What a Deprecation Ceremony Actually Looks Like
The missing practice isn't more modularity or better feature flags. It's an explicit, recurring decision point where the team confronts the question: does this component still earn its place?
In traditional software, we have deprecation protocols. APIs get sunset schedules. RFCs move through stages. Package maintainers publish end-of-life timelines. These work because the trigger for deprecation is predictable: a new version ships, usage drops below a threshold, a security flaw is discovered.
Harness engineering has none of this. The trigger for deprecation isn't a version bump or a usage metric. It's model capability growth, which is exogenous and arrives on the lab's schedule, not yours. You can't plan around it. You can only audit against it.
Here's what that audit looks like in practice. Every quarter, the team reviews each harness component against three metrics: token overhead, latency contribution, and success rate with the component disabled. That last one is the key. Running your eval suite with a component bypassed tells you whether the model has absorbed the capability. If the success rate holds, the component is a candidate for removal. If it drops, the component still earns its keep and you check again next quarter.
This isn't process theater. It's the structural counterpart to sprint planning. Sprint planning asks "what should we build?" The deprecation review asks "what should we stop building around?" Both require dedicated time, clear criteria, and someone willing to make the call.
The quarterly cadence matters because model capabilities shift on a roughly similar timescale. Checking monthly wastes effort when nothing has changed. Checking annually guarantees you're carrying a year of dead scaffolding.
The Expiration Date Is the Point
Harness engineering is the most important skill in agent development right now. Context engineering alone moved one team from 30th to 5th on Terminal Bench 2.0. Multi-agent orchestrator-worker designs outperform single-agent approaches by 90.2% on research tasks. The leverage is massive and immediate.
It's also temporary. The Bitter Lesson doesn't predict a world where harness engineering becomes irrelevant next quarter. It predicts a world where the specific components you build today will be absorbed by the model within 6 to 18 months, and new components will take their place. Harnesses don't shrink. They shift. Older scaffolding drops away while new patterns emerge for the next generation of capability gaps.

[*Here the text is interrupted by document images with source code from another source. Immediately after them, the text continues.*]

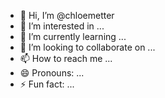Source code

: - 👋 Hi, I’m @chloemetter
- 👀 I’m interested in ...
- 🌱 I’m currently learning ...
- 💞️ I’m looking to collaborate on ...
- 📫 How to reach me ...
- 😄 Pronouns: ...
- ⚡ Fun fact: ...

<!---
chloemetter/chloemetter is a ✨ special ✨ repository because its `README.md` (this file) appears on your GitHub profile.
You can click the Preview link to take a look at your changes.
--->
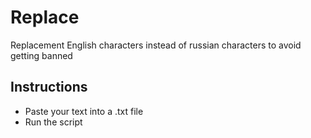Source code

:# Replace
Replacement English characters instead of russian characters to avoid getting banned

## Instructions
 * Paste your text into a .txt file
 * Run the script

The teams that will build the best agent systems are the ones that hold both halves of this sentence at once: harness engineering is the highest-leverage work available, and every piece of it has a countdown timer. Investing heavily now because the leverage is real. Architecting every component for the day it gets pulled out. Running the quarterly audit not because it's virtuous, but because dead scaffolding is dead weight, and the model that made your 2024 planner obsolete is about to make your 2026 context router obsolete too.
The paradox doesn't resolve by choosing between addition and deletion. It resolves by treating them as the same motion. Every component you add should arrive with three things: the tests that prove it works, the metrics that measure its value, and the eval that will tell you when it's time to let go.